> [Record set]

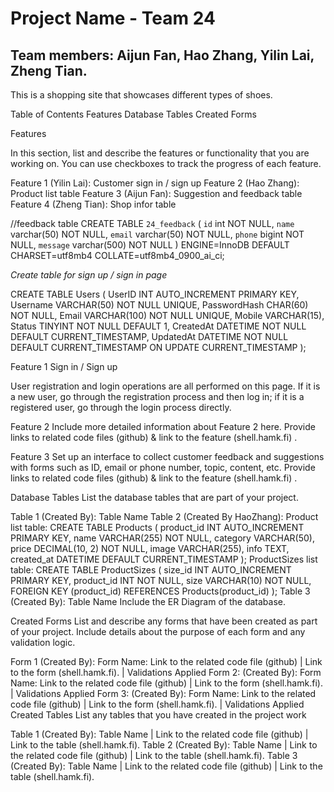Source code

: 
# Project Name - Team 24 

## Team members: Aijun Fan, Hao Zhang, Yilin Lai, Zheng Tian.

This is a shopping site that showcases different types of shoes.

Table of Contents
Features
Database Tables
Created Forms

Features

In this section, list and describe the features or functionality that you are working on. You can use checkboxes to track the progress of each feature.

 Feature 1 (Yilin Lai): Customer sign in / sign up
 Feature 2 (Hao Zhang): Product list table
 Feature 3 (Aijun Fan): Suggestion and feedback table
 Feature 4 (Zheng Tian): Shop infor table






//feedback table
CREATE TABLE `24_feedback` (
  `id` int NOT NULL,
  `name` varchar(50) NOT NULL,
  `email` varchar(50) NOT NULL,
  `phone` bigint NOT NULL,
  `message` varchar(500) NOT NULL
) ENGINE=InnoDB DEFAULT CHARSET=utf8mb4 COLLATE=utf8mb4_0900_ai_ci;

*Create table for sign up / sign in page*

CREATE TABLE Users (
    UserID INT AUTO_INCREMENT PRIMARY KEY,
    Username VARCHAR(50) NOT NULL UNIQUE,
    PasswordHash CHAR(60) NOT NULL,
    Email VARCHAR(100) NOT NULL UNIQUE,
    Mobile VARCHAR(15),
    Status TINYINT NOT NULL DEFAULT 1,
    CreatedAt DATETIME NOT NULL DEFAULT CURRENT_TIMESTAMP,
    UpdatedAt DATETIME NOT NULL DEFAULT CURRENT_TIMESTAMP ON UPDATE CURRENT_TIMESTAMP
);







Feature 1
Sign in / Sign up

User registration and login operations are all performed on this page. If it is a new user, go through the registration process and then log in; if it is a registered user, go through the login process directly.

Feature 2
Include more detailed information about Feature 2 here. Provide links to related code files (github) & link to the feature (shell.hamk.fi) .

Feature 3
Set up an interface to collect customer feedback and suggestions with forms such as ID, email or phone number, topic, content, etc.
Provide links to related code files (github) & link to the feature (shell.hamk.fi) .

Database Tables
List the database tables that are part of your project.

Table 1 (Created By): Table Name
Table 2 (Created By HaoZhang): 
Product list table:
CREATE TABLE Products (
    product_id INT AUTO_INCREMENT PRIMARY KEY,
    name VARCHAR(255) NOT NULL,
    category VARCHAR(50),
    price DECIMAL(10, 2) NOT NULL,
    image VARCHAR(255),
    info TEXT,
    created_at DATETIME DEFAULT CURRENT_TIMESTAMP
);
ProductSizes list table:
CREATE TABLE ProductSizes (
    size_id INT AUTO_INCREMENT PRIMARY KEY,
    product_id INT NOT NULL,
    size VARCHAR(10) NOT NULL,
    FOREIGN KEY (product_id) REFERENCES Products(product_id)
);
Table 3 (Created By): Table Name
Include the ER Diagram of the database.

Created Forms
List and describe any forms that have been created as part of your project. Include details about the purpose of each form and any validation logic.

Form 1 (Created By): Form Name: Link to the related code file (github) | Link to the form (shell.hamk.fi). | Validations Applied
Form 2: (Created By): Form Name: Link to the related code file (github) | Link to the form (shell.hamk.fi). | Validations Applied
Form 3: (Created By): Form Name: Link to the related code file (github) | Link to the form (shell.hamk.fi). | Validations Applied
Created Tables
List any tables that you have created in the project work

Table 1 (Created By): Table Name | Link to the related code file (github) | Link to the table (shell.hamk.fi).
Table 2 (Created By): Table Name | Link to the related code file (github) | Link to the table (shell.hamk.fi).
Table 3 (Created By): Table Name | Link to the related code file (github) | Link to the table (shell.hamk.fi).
--
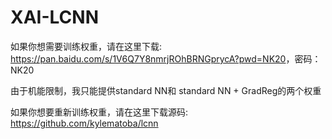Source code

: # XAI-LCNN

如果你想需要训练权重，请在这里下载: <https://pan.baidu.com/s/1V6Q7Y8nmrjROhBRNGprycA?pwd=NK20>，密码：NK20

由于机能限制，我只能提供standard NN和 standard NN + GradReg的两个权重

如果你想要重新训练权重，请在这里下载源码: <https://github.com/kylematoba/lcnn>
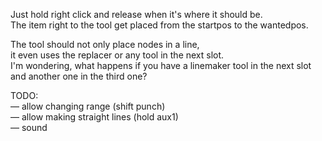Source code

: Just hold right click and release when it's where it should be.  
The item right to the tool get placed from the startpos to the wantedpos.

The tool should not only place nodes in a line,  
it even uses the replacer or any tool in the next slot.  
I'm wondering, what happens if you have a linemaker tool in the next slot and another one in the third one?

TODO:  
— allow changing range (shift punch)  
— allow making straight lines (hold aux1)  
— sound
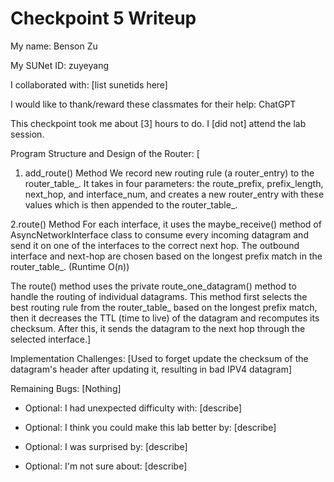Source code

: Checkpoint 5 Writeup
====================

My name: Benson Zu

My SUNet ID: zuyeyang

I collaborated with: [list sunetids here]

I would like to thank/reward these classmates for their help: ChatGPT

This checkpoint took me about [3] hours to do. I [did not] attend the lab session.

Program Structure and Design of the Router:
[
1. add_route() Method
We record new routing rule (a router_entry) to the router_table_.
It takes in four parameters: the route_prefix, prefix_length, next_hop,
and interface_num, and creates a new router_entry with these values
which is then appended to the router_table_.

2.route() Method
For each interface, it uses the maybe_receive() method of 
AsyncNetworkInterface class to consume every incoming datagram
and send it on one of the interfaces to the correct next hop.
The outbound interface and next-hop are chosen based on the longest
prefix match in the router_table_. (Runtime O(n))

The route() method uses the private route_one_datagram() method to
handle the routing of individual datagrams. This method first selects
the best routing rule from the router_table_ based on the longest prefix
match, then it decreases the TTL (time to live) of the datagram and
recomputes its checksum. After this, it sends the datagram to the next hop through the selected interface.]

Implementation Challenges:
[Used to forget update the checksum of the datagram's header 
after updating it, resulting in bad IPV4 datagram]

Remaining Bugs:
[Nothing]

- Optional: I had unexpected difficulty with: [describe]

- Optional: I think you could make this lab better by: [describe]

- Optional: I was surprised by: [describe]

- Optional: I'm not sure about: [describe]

> [What to produce]
Among the entries above, locate the lines containing "My SUNet ID: zuyeyang" and "2.route() Method", and transcribe exactly those two lines and all lines between.

> [Response below]
My SUNet ID: zuyeyang

I collaborated with: [list sunetids here]

I would like to thank/reward these classmates for their help: ChatGPT

This checkpoint took me about [3] hours to do. I [did not] attend the lab session.

Program Structure and Design of the Router:
[
1. add_route() Method
We record new routing rule (a router_entry) to the router_table_.
It takes in four parameters: the route_prefix, prefix_length, next_hop,
and interface_num, and creates a new router_entry with these values
which is then appended to the router_table_.

2.route() Method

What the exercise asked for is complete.